### TO DO:
Write out the data word for word and omit every picture.

Top of AVAILABLE DATA

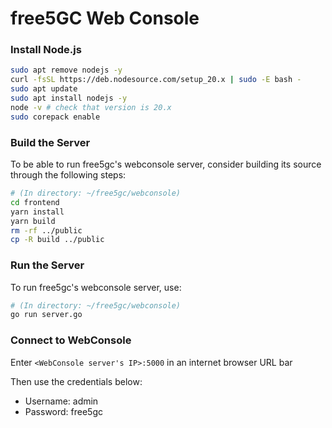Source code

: # free5GC Web Console

### Install Node.js
```bash
sudo apt remove nodejs -y
curl -fsSL https://deb.nodesource.com/setup_20.x | sudo -E bash -
sudo apt update
sudo apt install nodejs -y
node -v # check that version is 20.x
sudo corepack enable
```

### Build the Server

To be able to run free5gc's webconsole server, consider building its source through the following steps:

```bash
# (In directory: ~/free5gc/webconsole)
cd frontend
yarn install
yarn build
rm -rf ../public
cp -R build ../public
```

### Run the Server

To run free5gc's webconsole server, use:

```bash
# (In directory: ~/free5gc/webconsole)
go run server.go
```

### Connect to WebConsole

Enter `<WebConsole server's IP>:5000` in an internet browser URL bar

Then use the credentials below:
- Username: admin
- Password: free5gc
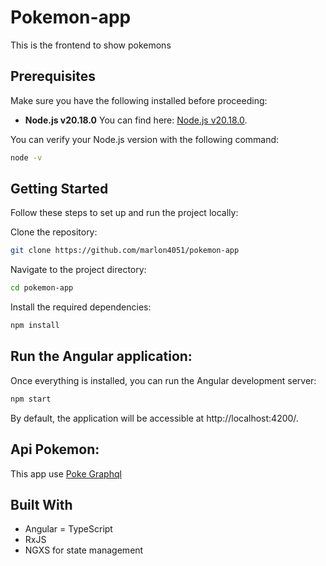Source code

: 
# Pokemon-app

This is the frontend to show pokemons

## Prerequisites

Make sure you have the following installed before proceeding:

- **Node.js v20.18.0** You can find here: [Node.js v20.18.0]( https://nodejs.org/en/download/package-manager).

You can verify your Node.js version with the following command:

```sh
node -v
```

## Getting Started
Follow these steps to set up and run the project locally:

Clone the repository:

```sh
git clone https://github.com/marlon4051/pokemon-app
```
Navigate to the project directory:
```sh
cd pokemon-app
```
Install the required dependencies:
```sh
npm install
```

## Run the Angular application:

Once everything is installed, you can run the Angular development server:

```sh
npm start
```
By default, the application will be accessible at http://localhost:4200/.

## Api Pokemon:
This app use [Poke Graphql]( https://pokeapi.co/docs/graphql)

## Built With
- Angular
= TypeScript
- RxJS
- NGXS for state management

Bottom of AVAILABLE DATA

### PROBLEM SOLUTION:
Source code

: # free5GC Web Console

### Install Node.js
```bash
sudo apt remove nodejs -y
curl -fsSL https://deb.nodesource.com/setup_20.x | sudo -E bash -
sudo apt update
sudo apt install nodejs -y
node -v # check that version is 20.x
sudo corepack enable
```

### Build the Server

To be able to run free5gc's webconsole server, consider building its source through the following steps:

```bash
# (In directory: ~/free5gc/webconsole)
cd frontend
yarn install
yarn build
rm -rf ../public
cp -R build ../public
```

### Run the Server

To run free5gc's webconsole server, use:

```bash
# (In directory: ~/free5gc/webconsole)
go run server.go
```

### Connect to WebConsole

Enter `<WebConsole server's IP>:5000` in an internet browser URL bar

Then use the credentials below:
- Username: admin
- Password: free5gc
Source code

: 
# Pokemon-app

This is the frontend to show pokemons

## Prerequisites

Make sure you have the following installed before proceeding:

- **Node.js v20.18.0** You can find here: [Node.js v20.18.0]( https://nodejs.org/en/download/package-manager).

You can verify your Node.js version with the following command:

```sh
node -v
```

## Getting Started
Follow these steps to set up and run the project locally:

Clone the repository:

```sh
git clone https://github.com/marlon4051/pokemon-app
```
Navigate to the project directory:
```sh
cd pokemon-app
```
Install the required dependencies:
```sh
npm install
```

## Run the Angular application:

Once everything is installed, you can run the Angular development server:

```sh
npm start
```
By default, the application will be accessible at http://localhost:4200/.

## Api Pokemon:
This app use [Poke Graphql]( https://pokeapi.co/docs/graphql)

## Built With
- Angular
= TypeScript
- RxJS
- NGXS for state management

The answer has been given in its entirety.